Pick out the lines below that include the string "Ecurv".

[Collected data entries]

═══

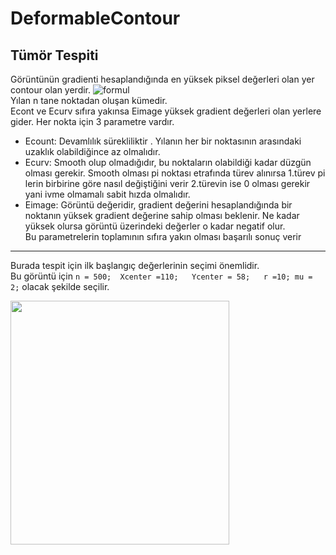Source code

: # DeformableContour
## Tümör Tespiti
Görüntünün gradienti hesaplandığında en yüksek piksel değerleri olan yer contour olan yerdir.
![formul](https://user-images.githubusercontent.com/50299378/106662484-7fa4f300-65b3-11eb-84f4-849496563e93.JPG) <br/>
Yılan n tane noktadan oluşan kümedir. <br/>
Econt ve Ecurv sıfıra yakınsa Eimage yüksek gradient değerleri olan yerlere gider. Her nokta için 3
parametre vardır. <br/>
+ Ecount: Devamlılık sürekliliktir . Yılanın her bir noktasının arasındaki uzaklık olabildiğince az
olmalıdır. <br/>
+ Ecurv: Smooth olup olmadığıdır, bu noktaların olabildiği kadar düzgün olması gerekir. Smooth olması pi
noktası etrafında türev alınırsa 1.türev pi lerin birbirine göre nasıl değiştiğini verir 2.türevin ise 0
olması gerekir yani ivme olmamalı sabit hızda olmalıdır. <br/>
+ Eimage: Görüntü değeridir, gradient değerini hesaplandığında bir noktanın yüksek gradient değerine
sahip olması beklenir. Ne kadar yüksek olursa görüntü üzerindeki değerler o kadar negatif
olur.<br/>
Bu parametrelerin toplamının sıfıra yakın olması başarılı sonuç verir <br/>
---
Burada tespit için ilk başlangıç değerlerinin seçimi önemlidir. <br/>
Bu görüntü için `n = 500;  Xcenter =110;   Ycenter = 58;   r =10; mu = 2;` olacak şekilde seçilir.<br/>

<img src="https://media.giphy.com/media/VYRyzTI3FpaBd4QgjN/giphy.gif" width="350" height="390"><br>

═══

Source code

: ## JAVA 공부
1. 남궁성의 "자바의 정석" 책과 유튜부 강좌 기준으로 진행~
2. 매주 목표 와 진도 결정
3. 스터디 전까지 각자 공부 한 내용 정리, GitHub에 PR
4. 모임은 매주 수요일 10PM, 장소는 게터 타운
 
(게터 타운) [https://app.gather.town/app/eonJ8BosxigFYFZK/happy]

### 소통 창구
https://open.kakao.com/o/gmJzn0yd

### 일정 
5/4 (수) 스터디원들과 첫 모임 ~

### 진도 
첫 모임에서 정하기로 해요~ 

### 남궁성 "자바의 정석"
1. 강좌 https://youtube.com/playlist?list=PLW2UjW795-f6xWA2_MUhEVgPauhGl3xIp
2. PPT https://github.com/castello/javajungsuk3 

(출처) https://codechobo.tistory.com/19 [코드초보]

═══

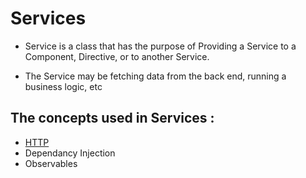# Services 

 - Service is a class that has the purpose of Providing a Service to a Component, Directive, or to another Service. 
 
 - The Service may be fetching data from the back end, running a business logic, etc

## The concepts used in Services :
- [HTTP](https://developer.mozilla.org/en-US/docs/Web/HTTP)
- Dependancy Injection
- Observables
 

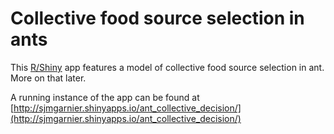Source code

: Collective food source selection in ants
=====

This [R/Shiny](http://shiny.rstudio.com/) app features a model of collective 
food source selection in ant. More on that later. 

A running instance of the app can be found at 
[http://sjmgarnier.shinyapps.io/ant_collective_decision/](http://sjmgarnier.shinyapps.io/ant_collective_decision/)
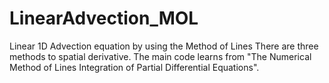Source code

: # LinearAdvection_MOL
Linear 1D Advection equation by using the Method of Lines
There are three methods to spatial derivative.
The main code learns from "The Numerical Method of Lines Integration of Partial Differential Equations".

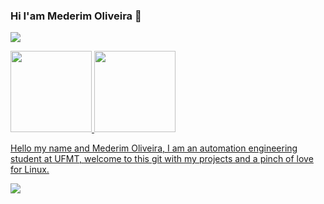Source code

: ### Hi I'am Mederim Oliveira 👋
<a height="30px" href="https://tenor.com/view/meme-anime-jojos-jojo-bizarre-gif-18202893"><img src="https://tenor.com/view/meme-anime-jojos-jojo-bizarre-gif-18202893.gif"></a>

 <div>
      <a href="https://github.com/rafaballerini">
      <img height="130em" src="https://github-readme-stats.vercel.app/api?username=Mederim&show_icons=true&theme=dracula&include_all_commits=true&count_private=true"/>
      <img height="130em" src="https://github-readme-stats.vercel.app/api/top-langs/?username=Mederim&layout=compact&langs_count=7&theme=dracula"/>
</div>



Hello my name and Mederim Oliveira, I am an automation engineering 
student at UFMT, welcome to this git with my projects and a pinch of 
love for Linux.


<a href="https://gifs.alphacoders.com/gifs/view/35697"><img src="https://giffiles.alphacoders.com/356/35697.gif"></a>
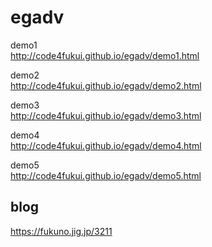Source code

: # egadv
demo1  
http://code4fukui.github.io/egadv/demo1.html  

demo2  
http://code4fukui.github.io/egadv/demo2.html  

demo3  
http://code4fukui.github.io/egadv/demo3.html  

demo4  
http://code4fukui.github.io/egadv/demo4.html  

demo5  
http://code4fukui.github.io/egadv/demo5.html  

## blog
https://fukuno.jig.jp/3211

═══

### Response below
Econt ve Ecurv sıfıra yakınsa Eimage yüksek gradient değerleri olan yerlere gider. Her nokta için 3
+ Ecurv: Smooth olup olmadığıdır, bu noktaların olabildiği kadar düzgün olması gerekir. Smooth olması pi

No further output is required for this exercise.